Your reply should be only the number of lines in the records that contain the word "ylipäätään".

==== RECORDS TO USE ====

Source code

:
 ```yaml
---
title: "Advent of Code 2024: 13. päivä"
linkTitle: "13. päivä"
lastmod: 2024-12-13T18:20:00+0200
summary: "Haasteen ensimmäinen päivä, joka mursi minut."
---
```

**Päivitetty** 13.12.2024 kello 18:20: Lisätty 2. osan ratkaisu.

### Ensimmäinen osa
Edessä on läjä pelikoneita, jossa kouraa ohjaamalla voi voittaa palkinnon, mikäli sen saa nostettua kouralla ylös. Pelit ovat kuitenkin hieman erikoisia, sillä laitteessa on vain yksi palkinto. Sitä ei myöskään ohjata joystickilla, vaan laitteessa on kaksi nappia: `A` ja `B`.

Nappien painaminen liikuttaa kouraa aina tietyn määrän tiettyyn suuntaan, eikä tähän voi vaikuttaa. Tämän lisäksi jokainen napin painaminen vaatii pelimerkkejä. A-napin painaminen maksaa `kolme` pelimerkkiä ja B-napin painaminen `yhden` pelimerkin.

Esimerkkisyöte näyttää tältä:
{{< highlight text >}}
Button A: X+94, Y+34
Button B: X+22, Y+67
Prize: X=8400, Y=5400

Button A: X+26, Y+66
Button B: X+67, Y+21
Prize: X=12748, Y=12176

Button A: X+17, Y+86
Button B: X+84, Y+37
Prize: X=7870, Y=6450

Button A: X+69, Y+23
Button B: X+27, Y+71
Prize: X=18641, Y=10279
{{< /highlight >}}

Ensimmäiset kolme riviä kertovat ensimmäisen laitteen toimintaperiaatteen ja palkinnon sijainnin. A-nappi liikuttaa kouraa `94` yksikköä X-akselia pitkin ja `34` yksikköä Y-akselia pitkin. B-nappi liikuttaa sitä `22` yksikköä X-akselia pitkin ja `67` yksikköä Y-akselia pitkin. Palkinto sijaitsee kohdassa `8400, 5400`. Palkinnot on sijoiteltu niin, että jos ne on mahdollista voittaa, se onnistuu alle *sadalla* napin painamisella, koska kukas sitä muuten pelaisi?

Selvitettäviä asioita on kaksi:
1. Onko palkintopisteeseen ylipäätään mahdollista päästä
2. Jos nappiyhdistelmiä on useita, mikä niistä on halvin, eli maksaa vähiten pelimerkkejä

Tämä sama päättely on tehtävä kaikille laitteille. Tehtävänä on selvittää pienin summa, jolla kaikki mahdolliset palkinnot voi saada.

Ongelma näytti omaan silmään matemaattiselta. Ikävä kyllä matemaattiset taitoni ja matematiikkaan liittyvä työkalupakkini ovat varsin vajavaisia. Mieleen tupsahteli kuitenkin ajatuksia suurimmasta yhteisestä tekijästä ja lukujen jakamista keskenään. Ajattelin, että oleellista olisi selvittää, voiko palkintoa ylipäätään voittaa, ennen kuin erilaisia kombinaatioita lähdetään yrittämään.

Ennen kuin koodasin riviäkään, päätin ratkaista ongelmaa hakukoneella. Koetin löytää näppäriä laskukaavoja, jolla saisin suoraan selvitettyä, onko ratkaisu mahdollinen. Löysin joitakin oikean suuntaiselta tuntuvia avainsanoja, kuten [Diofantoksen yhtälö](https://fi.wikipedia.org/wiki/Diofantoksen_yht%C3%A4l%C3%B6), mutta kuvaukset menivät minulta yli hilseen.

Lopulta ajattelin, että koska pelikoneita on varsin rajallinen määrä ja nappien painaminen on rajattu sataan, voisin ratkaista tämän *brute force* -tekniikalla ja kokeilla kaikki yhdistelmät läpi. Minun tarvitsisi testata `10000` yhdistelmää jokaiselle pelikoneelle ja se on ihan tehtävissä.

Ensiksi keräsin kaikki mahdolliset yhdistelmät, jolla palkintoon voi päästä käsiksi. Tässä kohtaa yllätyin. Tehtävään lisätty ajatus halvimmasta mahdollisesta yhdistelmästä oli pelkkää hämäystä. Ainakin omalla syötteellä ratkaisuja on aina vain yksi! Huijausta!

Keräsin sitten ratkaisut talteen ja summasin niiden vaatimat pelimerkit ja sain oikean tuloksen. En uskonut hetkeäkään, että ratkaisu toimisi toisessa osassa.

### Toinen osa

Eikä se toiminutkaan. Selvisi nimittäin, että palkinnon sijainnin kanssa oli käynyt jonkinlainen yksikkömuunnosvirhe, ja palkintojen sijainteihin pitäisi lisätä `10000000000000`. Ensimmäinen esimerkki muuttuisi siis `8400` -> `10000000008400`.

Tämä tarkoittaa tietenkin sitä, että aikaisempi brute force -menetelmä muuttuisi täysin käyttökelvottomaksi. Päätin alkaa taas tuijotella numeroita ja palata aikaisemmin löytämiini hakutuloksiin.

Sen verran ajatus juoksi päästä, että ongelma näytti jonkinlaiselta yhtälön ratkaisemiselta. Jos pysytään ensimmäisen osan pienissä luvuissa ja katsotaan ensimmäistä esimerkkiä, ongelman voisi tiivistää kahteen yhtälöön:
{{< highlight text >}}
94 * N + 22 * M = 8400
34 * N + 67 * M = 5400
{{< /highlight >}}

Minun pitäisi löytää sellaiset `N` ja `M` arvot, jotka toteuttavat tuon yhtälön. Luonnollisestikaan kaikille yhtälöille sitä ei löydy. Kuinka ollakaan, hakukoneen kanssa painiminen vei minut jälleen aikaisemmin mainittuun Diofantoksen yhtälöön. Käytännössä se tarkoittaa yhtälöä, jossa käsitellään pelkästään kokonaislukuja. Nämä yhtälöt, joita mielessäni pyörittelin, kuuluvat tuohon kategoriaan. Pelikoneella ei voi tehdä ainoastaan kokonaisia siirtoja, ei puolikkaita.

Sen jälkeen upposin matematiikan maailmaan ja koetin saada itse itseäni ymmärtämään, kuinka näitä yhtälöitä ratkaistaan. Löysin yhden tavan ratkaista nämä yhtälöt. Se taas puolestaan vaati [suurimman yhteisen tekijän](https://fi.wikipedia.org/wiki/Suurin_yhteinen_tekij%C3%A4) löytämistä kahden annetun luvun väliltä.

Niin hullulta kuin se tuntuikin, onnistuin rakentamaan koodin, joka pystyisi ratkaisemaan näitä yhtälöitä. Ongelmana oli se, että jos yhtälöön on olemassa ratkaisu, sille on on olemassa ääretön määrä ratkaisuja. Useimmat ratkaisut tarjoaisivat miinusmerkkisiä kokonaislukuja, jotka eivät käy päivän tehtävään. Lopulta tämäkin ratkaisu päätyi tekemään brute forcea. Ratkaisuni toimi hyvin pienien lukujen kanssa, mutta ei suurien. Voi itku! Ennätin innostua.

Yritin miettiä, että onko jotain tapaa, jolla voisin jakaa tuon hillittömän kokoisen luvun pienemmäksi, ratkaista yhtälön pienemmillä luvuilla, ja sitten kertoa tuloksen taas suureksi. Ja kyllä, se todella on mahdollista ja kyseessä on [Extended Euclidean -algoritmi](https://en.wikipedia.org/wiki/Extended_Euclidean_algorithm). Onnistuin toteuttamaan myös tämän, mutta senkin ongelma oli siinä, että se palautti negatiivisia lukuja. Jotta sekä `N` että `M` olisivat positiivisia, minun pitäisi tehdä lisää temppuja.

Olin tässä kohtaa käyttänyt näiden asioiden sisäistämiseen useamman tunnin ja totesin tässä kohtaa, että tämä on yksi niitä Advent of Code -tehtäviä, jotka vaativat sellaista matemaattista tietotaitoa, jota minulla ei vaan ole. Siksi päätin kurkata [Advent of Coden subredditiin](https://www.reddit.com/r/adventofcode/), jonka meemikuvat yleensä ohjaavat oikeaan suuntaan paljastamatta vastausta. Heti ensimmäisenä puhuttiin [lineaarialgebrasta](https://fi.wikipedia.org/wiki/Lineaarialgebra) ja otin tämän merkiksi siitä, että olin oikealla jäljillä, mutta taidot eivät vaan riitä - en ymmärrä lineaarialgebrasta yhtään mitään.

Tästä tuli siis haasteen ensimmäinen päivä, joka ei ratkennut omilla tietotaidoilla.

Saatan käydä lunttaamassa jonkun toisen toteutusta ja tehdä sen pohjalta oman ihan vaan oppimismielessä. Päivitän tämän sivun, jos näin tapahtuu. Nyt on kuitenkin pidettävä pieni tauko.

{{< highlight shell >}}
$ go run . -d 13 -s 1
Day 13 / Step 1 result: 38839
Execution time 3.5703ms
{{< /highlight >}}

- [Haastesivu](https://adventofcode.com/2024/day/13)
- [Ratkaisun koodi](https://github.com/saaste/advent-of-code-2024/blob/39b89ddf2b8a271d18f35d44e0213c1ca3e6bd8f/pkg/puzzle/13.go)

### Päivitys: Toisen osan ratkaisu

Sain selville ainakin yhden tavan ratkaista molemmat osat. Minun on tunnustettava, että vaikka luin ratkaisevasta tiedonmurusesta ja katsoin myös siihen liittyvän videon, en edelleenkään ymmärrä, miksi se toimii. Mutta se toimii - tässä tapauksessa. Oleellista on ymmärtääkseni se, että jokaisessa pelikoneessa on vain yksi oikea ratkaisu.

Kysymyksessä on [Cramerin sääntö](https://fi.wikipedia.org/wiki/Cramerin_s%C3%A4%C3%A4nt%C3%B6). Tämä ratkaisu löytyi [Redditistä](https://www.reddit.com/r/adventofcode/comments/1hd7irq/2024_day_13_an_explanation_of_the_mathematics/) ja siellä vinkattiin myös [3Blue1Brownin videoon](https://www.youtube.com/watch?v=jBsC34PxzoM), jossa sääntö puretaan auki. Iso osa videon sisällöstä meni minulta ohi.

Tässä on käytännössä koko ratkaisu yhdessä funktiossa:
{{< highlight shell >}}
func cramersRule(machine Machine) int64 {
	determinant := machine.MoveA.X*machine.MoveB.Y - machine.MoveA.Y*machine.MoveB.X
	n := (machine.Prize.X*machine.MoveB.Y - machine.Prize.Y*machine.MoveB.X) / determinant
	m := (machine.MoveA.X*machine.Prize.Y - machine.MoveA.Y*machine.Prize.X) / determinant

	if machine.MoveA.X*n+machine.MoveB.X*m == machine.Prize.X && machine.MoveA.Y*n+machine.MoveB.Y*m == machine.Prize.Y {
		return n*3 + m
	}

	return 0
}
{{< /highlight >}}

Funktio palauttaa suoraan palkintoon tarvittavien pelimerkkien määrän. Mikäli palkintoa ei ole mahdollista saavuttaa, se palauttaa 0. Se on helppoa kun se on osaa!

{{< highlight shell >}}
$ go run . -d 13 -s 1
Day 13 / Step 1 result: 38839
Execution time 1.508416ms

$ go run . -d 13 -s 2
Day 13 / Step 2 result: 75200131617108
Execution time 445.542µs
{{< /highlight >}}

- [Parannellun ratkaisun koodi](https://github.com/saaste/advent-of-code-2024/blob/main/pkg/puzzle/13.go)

====

### RESPONSE
2